YOUR OBJECTIVE:
Your answer must be an exact copy of the lines below, from the first through the one with "1. Added wind to link dom.", with no pictures.

PROVIDED DATA:
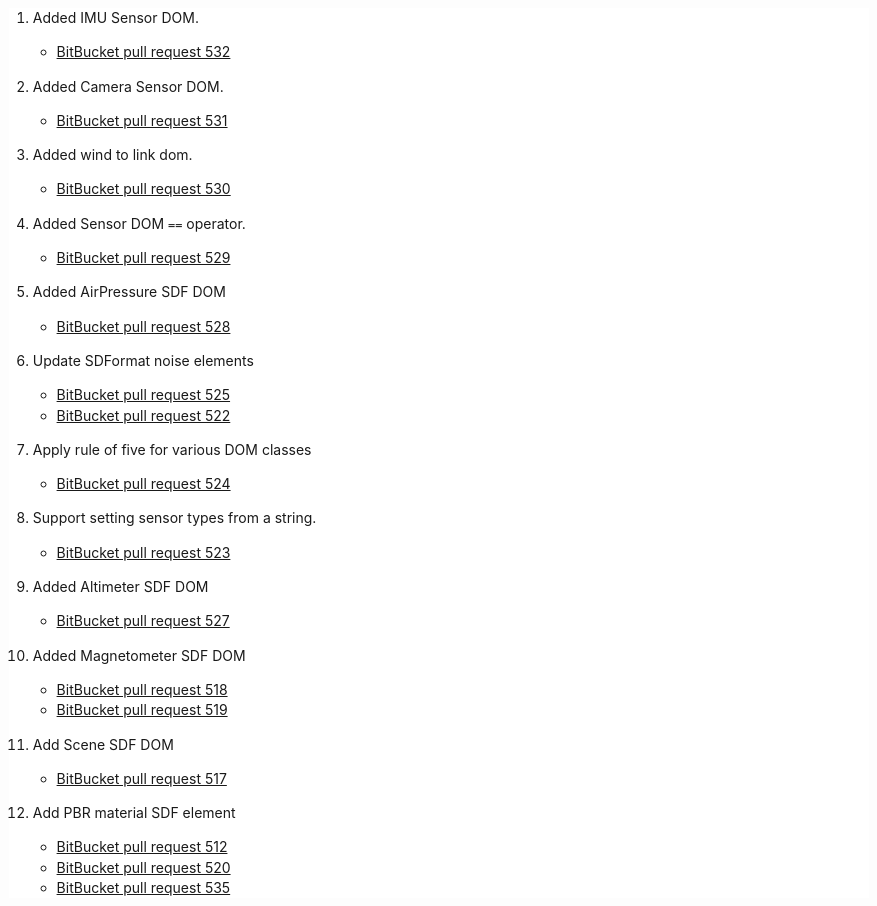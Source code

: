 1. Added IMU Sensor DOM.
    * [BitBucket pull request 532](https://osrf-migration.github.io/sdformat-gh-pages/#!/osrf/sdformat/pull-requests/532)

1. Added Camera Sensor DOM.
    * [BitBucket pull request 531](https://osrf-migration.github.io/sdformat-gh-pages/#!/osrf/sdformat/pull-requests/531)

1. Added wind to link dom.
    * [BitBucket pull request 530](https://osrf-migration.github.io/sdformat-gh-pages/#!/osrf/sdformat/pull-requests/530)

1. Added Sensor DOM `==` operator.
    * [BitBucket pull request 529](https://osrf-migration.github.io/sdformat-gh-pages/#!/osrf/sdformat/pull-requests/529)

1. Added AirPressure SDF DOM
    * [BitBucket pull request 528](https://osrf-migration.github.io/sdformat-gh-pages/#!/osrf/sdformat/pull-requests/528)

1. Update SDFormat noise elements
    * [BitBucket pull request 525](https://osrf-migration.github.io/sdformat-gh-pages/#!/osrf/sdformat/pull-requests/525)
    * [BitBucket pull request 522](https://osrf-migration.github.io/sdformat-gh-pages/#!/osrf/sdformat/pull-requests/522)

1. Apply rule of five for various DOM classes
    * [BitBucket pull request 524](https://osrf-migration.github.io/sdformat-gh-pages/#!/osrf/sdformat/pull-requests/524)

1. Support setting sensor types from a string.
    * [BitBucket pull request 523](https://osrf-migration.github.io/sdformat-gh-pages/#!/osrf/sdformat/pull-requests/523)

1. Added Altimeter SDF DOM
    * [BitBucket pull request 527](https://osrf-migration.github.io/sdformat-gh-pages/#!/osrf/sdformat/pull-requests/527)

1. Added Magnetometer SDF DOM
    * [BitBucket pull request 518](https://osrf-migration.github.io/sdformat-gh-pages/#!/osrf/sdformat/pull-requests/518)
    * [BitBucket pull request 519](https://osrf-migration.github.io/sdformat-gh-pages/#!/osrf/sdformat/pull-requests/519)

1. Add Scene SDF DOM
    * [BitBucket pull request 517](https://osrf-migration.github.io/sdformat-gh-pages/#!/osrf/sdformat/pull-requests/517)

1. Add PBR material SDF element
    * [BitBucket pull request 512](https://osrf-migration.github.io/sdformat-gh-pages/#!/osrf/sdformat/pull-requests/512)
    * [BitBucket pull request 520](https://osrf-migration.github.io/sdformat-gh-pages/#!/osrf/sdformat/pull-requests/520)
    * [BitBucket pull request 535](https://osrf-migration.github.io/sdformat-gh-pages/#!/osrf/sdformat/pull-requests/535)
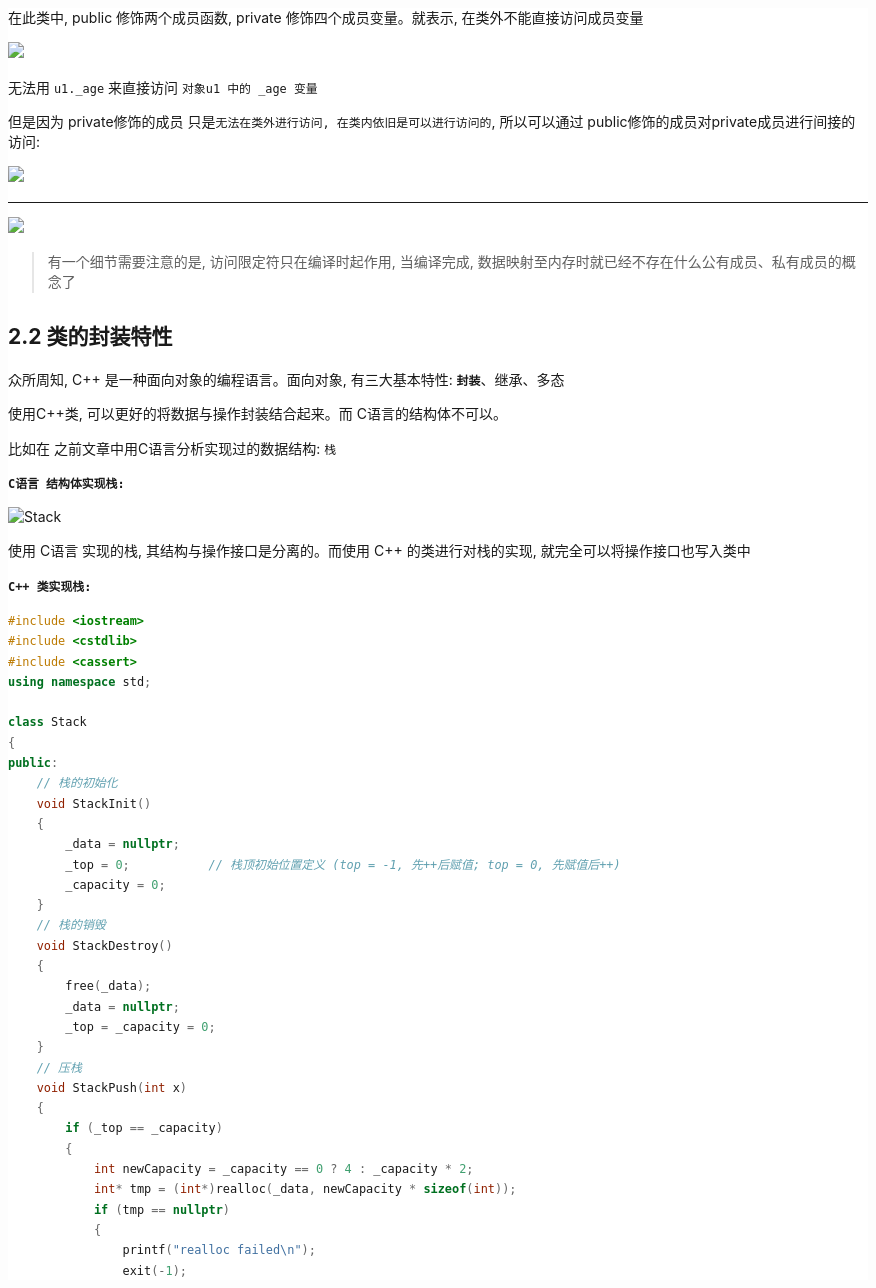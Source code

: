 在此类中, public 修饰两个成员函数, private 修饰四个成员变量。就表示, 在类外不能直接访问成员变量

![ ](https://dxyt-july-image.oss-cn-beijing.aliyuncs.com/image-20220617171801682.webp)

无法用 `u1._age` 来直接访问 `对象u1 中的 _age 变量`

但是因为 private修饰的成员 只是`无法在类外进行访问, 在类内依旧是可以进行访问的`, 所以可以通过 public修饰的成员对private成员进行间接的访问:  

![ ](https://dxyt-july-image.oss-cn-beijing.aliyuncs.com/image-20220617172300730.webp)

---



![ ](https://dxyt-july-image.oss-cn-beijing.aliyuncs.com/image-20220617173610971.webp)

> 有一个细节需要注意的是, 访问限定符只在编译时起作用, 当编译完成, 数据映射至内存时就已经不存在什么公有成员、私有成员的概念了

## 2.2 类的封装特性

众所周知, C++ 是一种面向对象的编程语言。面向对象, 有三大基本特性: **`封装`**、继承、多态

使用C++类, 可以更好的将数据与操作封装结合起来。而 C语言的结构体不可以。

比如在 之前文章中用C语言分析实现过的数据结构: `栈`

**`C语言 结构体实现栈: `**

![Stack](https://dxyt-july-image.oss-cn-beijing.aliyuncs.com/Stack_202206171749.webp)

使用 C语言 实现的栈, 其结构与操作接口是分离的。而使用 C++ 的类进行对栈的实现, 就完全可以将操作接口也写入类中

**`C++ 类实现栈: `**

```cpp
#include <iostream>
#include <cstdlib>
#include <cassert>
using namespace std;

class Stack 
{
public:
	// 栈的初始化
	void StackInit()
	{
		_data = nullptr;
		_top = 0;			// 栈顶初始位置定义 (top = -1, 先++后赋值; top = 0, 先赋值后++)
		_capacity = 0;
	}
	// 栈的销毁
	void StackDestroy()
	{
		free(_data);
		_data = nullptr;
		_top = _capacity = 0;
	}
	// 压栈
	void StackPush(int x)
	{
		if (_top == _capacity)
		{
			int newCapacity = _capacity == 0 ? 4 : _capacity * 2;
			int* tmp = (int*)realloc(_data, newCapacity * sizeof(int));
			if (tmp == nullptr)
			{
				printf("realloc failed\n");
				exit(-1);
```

YOUR RESPONSE:
Source code

: 1. Added IMU Sensor DOM.
    * [BitBucket pull request 532](https://osrf-migration.github.io/sdformat-gh-pages/#!/osrf/sdformat/pull-requests/532)

1. Added Camera Sensor DOM.
    * [BitBucket pull request 531](https://osrf-migration.github.io/sdformat-gh-pages/#!/osrf/sdformat/pull-requests/531)

1. Added wind to link dom.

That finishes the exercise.